Going line by line through the records below, count those containing the word "users", then give only the count.
-------- Extracted data --------
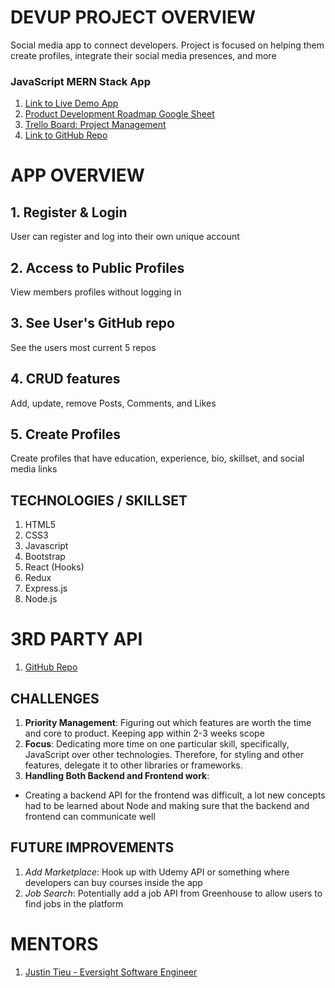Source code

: # DEVUP PROJECT OVERVIEW

Social media app to connect developers. Project is focused on helping them create profiles, integrate their social media presences, and more

### JavaScript MERN Stack App

1. [Link to Live Demo App](https://mysterious-beach-31537.herokuapp.com/)
2. [Product Development Roadmap Google Sheet ](https://docs.google.com/spreadsheets/d/1o4sprh2MZLxBz51ovs73EU60IZluEcdfZgjpZjyBkiU/edit?usp=sharing)
3. [Trello Board: Project Management](https://trello.com/b/sm1E6ew0/devup-mern-stack-project)
4. [Link to GitHub Repo ](https://github.com/alexsjcho/mern-social-full-stack-app)

# APP OVERVIEW

## 1. Register & Login

User can register and log into their own unique account

## 2. Access to Public Profiles

View members profiles without logging in

## 3. See User's GitHub repo

See the users most current 5 repos

## 4. CRUD features

Add, update, remove Posts, Comments, and Likes

## 5. Create Profiles

Create profiles that have education, experience, bio, skillset, and social media links

## TECHNOLOGIES / SKILLSET

1. HTML5
2. CSS3
3. Javascript
4. Bootstrap
5. React (Hooks)
6. Redux
7. Express.js
8. Node.js

# 3RD PARTY API

1. [GitHub Repo](https://developer.github.com/v3/)

## CHALLENGES

1. **Priority Management**: Figuring out which features are worth the time and core to product. Keeping app within 2-3 weeks scope
2. **Focus**: Dedicating more time on one particular skill, specifically, JavaScript over other technologies. Therefore, for styling and other features, delegate it to other libraries or frameworks.
3. **Handling Both Backend and Frontend work**:

- Creating a backend API for the frontend was difficult, a lot new concepts had to be learned about Node and making sure that the backend and frontend can communicate well

## FUTURE IMPROVEMENTS

1. _Add Marketplace_: Hook up with Udemy API or something where developers can buy courses inside the app
2. _Job Search_: Potentially add a job API from Greenhouse to allow users to find jobs in the platform

# MENTORS

1. [Justin Tieu - Eversight Software Engineer ](https://www.linkedin.com/in/justintieu/)
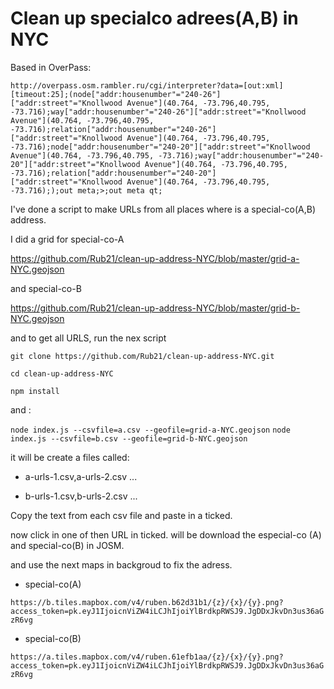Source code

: # Clean up specialco adrees(A,B) in NYC

Based in OverPass:

`http://overpass.osm.rambler.ru/cgi/interpreter?data=[out:xml][timeout:25];(node["addr:housenumber"="240-26"]["addr:street"="Knollwood Avenue"](40.764, -73.796,40.795, -73.716);way["addr:housenumber"="240-26"]["addr:street"="Knollwood Avenue"](40.764, -73.796,40.795, -73.716);relation["addr:housenumber"="240-26"]["addr:street"="Knollwood Avenue"](40.764, -73.796,40.795, -73.716);node["addr:housenumber"="240-20"]["addr:street"="Knollwood Avenue"](40.764, -73.796,40.795, -73.716);way["addr:housenumber"="240-20"]["addr:street"="Knollwood Avenue"](40.764, -73.796,40.795, -73.716);relation["addr:housenumber"="240-20"]["addr:street"="Knollwood Avenue"](40.764, -73.796,40.795, -73.716););out meta;>;out meta qt;`


I've done a script to make URLs from all places where is a special-co(A,B) address.

I did a grid for  special-co-A

https://github.com/Rub21/clean-up-address-NYC/blob/master/grid-a-NYC.geojson

and special-co-B

https://github.com/Rub21/clean-up-address-NYC/blob/master/grid-b-NYC.geojson

and to get all URLS, run the nex script

`git clone https://github.com/Rub21/clean-up-address-NYC.git`

`cd clean-up-address-NYC`

`npm install`

and :

`node index.js --csvfile=a.csv --geofile=grid-a-NYC.geojson`
`node index.js --csvfile=b.csv --geofile=grid-b-NYC.geojson`

it will be create a files called:

- a-urls-1.csv,a-urls-2.csv ...


- b-urls-1.csv,b-urls-2.csv ...


Copy the text from each csv file and paste in a ticked. 


now click in one of then URL in ticked.  will be download the especial-co (A) and special-co(B) in JOSM.

and use the next maps in backgroud to fix the adress.

- special-co(A)

`https://b.tiles.mapbox.com/v4/ruben.b62d31b1/{z}/{x}/{y}.png?access_token=pk.eyJ1IjoicnViZW4iLCJhIjoiYlBrdkpRWSJ9.JgDDxJkvDn3us36aGzR6vg`

- special-co(B)

`https://a.tiles.mapbox.com/v4/ruben.61efb1aa/{z}/{x}/{y}.png?access_token=pk.eyJ1IjoicnViZW4iLCJhIjoiYlBrdkpRWSJ9.JgDDxJkvDn3us36aGzR6vg`

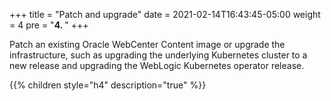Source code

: +++
title = "Patch and upgrade"
date = 2021-02-14T16:43:45-05:00
weight = 4
pre = "<b>4. </b>"
+++

Patch an existing Oracle WebCenter Content image or upgrade the infrastructure, such as upgrading the underlying Kubernetes cluster to a new release and upgrading the WebLogic Kubernetes operator release.

{{% children style="h4" description="true" %}}
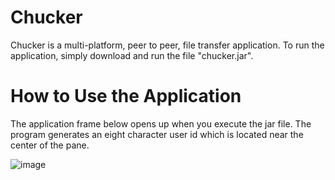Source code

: # Chucker
Chucker is a multi-platform, peer to peer, file transfer application. To run the application, simply download and run the file "chucker.jar".

# How to Use the Application
The application frame below opens up when you execute the jar file. The program generates an eight character user id which is located near the center of the pane.

![image](https://user-images.githubusercontent.com/14824605/34497706-9bb91bbc-efcc-11e7-8248-f65087ae597b.jpg)

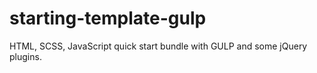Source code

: # starting-template-gulp
HTML, SCSS, JavaScript quick start bundle with GULP and some jQuery plugins.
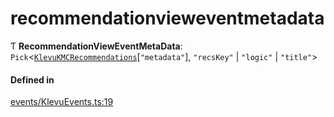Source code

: # recommendationvieweventmetadata
      
Ƭ **RecommendationViewEventMetaData**: `Pick`<[`KlevuKMCRecommendations`](klevukmcrecommendations.md)[``"metadata"``], ``"recsKey"`` \| ``"logic"`` \| ``"title"``\>

#### Defined in

[events/KlevuEvents.ts:19](https://github.com/klevultd/frontend-sdk/blob/6dc6e86/packages/klevu-core/src/events/KlevuEvents.ts#L19)


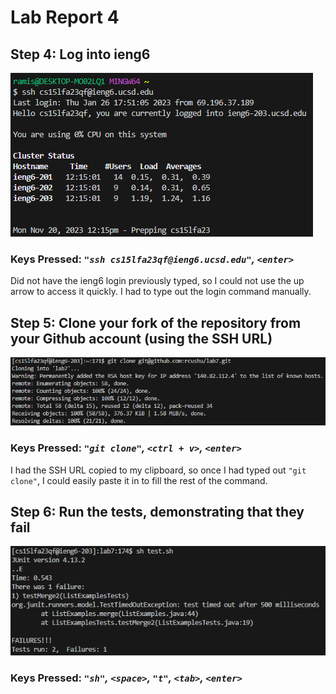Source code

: # **Lab Report 4**

## Step 4: Log into ieng6

![Image](../labreport4-images/labreport4-4.png)

### **Keys Pressed:** *`"ssh cs15lfa23qf@ieng6.ucsd.edu"`,  `<enter>`*

Did not have the ieng6 login previously typed, so I could not use the up arrow to access it quickly. I had to type out the login command manually.

## Step 5: Clone your fork of the repository from your Github account (using the SSH URL)

![Image](../labreport4-images/labreport4-5.png)

### **Keys Pressed:** *`"git clone"`, `<ctrl + v>`, `<enter>`*

I had the SSH URL copied to my clipboard, so once I had typed out `"git clone"`, I could easily paste it in to fill the rest of the command.

## Step 6: Run the tests, demonstrating that they fail

![Image](../labreport4-images/labreport4-6.png)

### **Keys Pressed:** *`"sh"`, `<space>`, `"t"`, `<tab>`, `<enter>`*
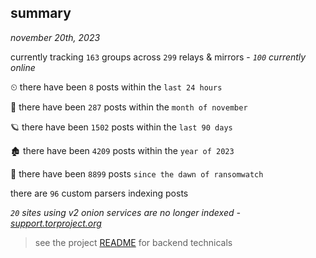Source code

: 
## summary
_november 20th, 2023_

currently tracking `163` groups across `299` relays & mirrors - _`100` currently online_

⏲ there have been `8` posts within the `last 24 hours`

🦈 there have been `287` posts within the `month of november`

🪐 there have been `1502` posts within the `last 90 days`

🏚 there have been `4209` posts within the `year of 2023`

🦕 there have been `8899` posts `since the dawn of ransomwatch`

there are `96` custom parsers indexing posts

_`20` sites using v2 onion services are no longer indexed - [support.torproject.org](https://support.torproject.org/onionservices/v2-deprecation/)_

> see the project [README](https://github.com/joshhighet/ransomwatch#ransomwatch--) for backend technicals
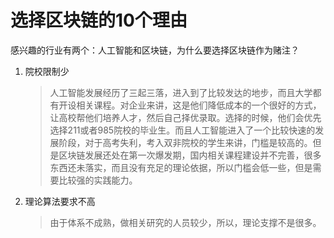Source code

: # 选择区块链的10个理由

感兴趣的行业有两个：人工智能和区块链，为什么要选择区块链作为赌注？

1. 院校限制少
	> 人工智能发展经历了三起三落，进入到了比较发达的地步，而且大学都有开设相关课程。对企业来讲，这是他们降低成本的一个很好的方式，让高校帮他们培养人才，然后自己择优录取。选择的时候，他们会优先选择211或者985院校的毕业生。而且人工智能进入了一个比较快速的发展阶段，对于高考失利，考入双非院校的学生来讲，门槛是较高的。但是区块链发展还处在第一次爆发期，国内相关课程建设并不完善，很多东西还未落实，而且没有充足的理论依据，所以门槛会低一些，但是需要比较强的实践能力。
	
2. 理论算法要求不高

	> 由于体系不成熟，做相关研究的人员较少，所以，理论支撑不是很多。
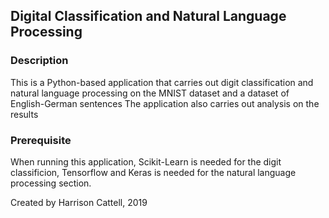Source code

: ## Digital Classification and Natural Language Processing

### Description

This is a Python-based application that carries out digit classification and natural language processing on the MNIST dataset and a dataset of English-German sentences
The application also carries out analysis on the results

### Prerequisite

When running this application, Scikit-Learn is needed for the digit classificion, Tensorflow and Keras is needed for the natural language processing section.


Created by Harrison Cattell, 2019
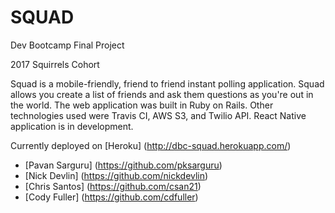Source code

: # SQUAD

Dev Bootcamp Final Project

2017 Squirrels Cohort

Squad is a mobile-friendly, friend to friend instant polling application. Squad allows you create a list of friends and ask them questions as you're out in the world. The web application was built in Ruby on Rails. Other technologies used were Travis CI, AWS S3, and Twilio API. React Native application is in development.

Currently deployed on [Heroku] (http://dbc-squad.herokuapp.com/)

* [Pavan Sarguru] (https://github.com/pksarguru)
* [Nick Devlin] (https://github.com/nickdevlin)
* [Chris Santos] (https://github.com/csan21)
* [Cody Fuller] (https://github.com/cdfuller)
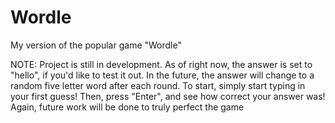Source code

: # Wordle
My version of the popular game "Wordle"

NOTE: Project is still in development. As of right now, the answer is set to "hello", if you'd like to test it out. In the future, the answer will change to a random
five letter word after each round. To start, simply start typing in your first guess! Then, press "Enter", and see how correct your answer was! Again, future work will
be done to truly perfect the game
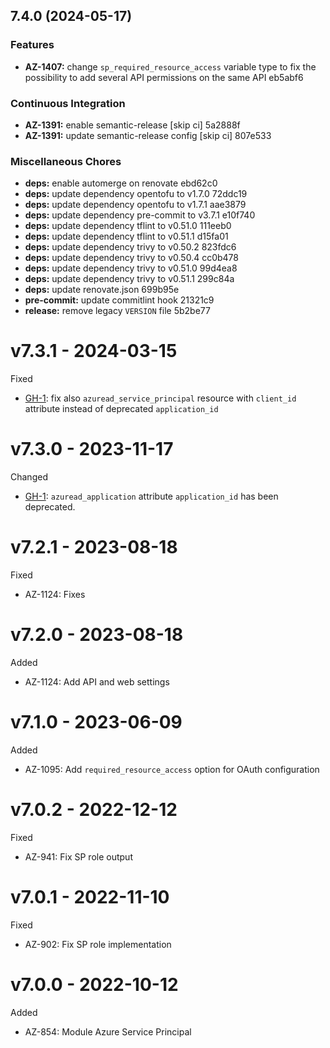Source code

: ## 7.4.0 (2024-05-17)


### Features

* **AZ-1407:** change `sp_required_resource_access` variable type to fix the possibility to add several API permissions on the same API eb5abf6


### Continuous Integration

* **AZ-1391:** enable semantic-release [skip ci] 5a2888f
* **AZ-1391:** update semantic-release config [skip ci] 807e533


### Miscellaneous Chores

* **deps:** enable automerge on renovate ebd62c0
* **deps:** update dependency opentofu to v1.7.0 72ddc19
* **deps:** update dependency opentofu to v1.7.1 aae3879
* **deps:** update dependency pre-commit to v3.7.1 e10f740
* **deps:** update dependency tflint to v0.51.0 111eeb0
* **deps:** update dependency tflint to v0.51.1 d15fa01
* **deps:** update dependency trivy to v0.50.2 823fdc6
* **deps:** update dependency trivy to v0.50.4 cc0b478
* **deps:** update dependency trivy to v0.51.0 99d4ea8
* **deps:** update dependency trivy to v0.51.1 299c84a
* **deps:** update renovate.json 699b95e
* **pre-commit:** update commitlint hook 21321c9
* **release:** remove legacy `VERSION` file 5b2be77

# v7.3.1 - 2024-03-15

Fixed
 * [GH-1](https://github.com/claranet/terraform-azurerm-service-principal/pull/1): fix also `azuread_service_principal` resource with `client_id` attribute instead of deprecated `application_id`

# v7.3.0 - 2023-11-17

Changed
  * [GH-1](https://github.com/claranet/terraform-azurerm-service-principal/pull/1): `azuread_application` attribute `application_id` has been deprecated.

# v7.2.1 - 2023-08-18

Fixed
  * AZ-1124: Fixes

# v7.2.0 - 2023-08-18

Added
  * AZ-1124: Add API and web settings

# v7.1.0 - 2023-06-09

Added
  * AZ-1095: Add `required_resource_access` option for OAuth configuration

# v7.0.2 - 2022-12-12

Fixed
  * AZ-941: Fix SP role output

# v7.0.1 - 2022-11-10

Fixed
  * AZ-902: Fix SP role implementation

# v7.0.0 - 2022-10-12

Added
  * AZ-854: Module Azure Service Principal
--------
◆ Solved exercise: 2